| TASK ITEM |
Reply with each record repeated exactly.

(Data excerpts)
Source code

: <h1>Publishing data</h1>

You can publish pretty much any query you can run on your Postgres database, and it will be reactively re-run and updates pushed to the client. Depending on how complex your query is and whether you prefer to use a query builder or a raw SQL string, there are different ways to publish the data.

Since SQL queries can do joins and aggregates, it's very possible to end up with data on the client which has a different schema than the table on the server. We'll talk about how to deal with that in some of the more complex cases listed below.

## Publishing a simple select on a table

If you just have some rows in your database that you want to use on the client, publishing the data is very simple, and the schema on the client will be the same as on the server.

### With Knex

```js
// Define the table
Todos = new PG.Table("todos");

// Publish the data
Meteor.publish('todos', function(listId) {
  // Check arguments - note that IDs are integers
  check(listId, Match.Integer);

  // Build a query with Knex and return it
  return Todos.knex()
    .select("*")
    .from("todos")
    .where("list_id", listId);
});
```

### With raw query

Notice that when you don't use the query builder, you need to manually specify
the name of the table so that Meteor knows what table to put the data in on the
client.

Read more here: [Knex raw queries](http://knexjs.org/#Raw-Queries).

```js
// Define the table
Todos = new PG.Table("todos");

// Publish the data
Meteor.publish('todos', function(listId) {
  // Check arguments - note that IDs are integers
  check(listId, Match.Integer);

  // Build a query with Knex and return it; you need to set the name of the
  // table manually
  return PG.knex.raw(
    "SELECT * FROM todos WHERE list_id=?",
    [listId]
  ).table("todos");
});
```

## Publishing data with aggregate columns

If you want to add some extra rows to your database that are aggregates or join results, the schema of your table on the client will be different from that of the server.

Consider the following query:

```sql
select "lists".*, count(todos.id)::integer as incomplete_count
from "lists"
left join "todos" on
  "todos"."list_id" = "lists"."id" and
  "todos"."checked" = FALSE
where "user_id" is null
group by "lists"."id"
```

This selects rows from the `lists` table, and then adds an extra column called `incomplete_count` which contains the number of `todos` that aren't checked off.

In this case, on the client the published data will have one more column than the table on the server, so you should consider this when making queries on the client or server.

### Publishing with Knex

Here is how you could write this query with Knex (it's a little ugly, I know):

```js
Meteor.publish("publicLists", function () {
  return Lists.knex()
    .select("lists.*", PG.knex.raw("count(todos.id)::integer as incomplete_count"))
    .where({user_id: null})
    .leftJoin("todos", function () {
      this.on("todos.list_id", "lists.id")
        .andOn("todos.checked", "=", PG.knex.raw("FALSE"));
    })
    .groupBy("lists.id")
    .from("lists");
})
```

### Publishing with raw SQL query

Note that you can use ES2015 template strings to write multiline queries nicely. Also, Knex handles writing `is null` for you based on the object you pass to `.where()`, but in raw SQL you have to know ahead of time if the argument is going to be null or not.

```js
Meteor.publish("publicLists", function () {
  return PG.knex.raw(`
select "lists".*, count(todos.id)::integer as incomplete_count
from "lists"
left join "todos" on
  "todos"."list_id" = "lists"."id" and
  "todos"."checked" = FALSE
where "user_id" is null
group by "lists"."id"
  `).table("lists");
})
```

| RESULT OF THE TASK |
Source code

: <h1>Publishing data</h1>

You can publish pretty much any query you can run on your Postgres database, and it will be reactively re-run and updates pushed to the client. Depending on how complex your query is and whether you prefer to use a query builder or a raw SQL string, there are different ways to publish the data.

Since SQL queries can do joins and aggregates, it's very possible to end up with data on the client which has a different schema than the table on the server. We'll talk about how to deal with that in some of the more complex cases listed below.

## Publishing a simple select on a table

If you just have some rows in your database that you want to use on the client, publishing the data is very simple, and the schema on the client will be the same as on the server.

### With Knex

```js
// Define the table
Todos = new PG.Table("todos");

// Publish the data
Meteor.publish('todos', function(listId) {
  // Check arguments - note that IDs are integers
  check(listId, Match.Integer);

  // Build a query with Knex and return it
  return Todos.knex()
    .select("*")
    .from("todos")
    .where("list_id", listId);
});
```

### With raw query

Notice that when you don't use the query builder, you need to manually specify
the name of the table so that Meteor knows what table to put the data in on the
client.

Read more here: [Knex raw queries](http://knexjs.org/#Raw-Queries).

```js
// Define the table
Todos = new PG.Table("todos");

// Publish the data
Meteor.publish('todos', function(listId) {
  // Check arguments - note that IDs are integers
  check(listId, Match.Integer);

  // Build a query with Knex and return it; you need to set the name of the
  // table manually
  return PG.knex.raw(
    "SELECT * FROM todos WHERE list_id=?",
    [listId]
  ).table("todos");
});
```

## Publishing data with aggregate columns

If you want to add some extra rows to your database that are aggregates or join results, the schema of your table on the client will be different from that of the server.

Consider the following query:

```sql
select "lists".*, count(todos.id)::integer as incomplete_count
from "lists"
left join "todos" on
  "todos"."list_id" = "lists"."id" and
  "todos"."checked" = FALSE
where "user_id" is null
group by "lists"."id"
```

This selects rows from the `lists` table, and then adds an extra column called `incomplete_count` which contains the number of `todos` that aren't checked off.

In this case, on the client the published data will have one more column than the table on the server, so you should consider this when making queries on the client or server.

### Publishing with Knex

Here is how you could write this query with Knex (it's a little ugly, I know):

```js
Meteor.publish("publicLists", function () {
  return Lists.knex()
    .select("lists.*", PG.knex.raw("count(todos.id)::integer as incomplete_count"))
    .where({user_id: null})
    .leftJoin("todos", function () {
      this.on("todos.list_id", "lists.id")
        .andOn("todos.checked", "=", PG.knex.raw("FALSE"));
    })
    .groupBy("lists.id")
    .from("lists");
})
```

### Publishing with raw SQL query

Note that you can use ES2015 template strings to write multiline queries nicely. Also, Knex handles writing `is null` for you based on the object you pass to `.where()`, but in raw SQL you have to know ahead of time if the argument is going to be null or not.

```js
Meteor.publish("publicLists", function () {
  return PG.knex.raw(`
select "lists".*, count(todos.id)::integer as incomplete_count
from "lists"
left join "todos" on
  "todos"."list_id" = "lists"."id" and
  "todos"."checked" = FALSE
where "user_id" is null
group by "lists"."id"
  `).table("lists");
})
```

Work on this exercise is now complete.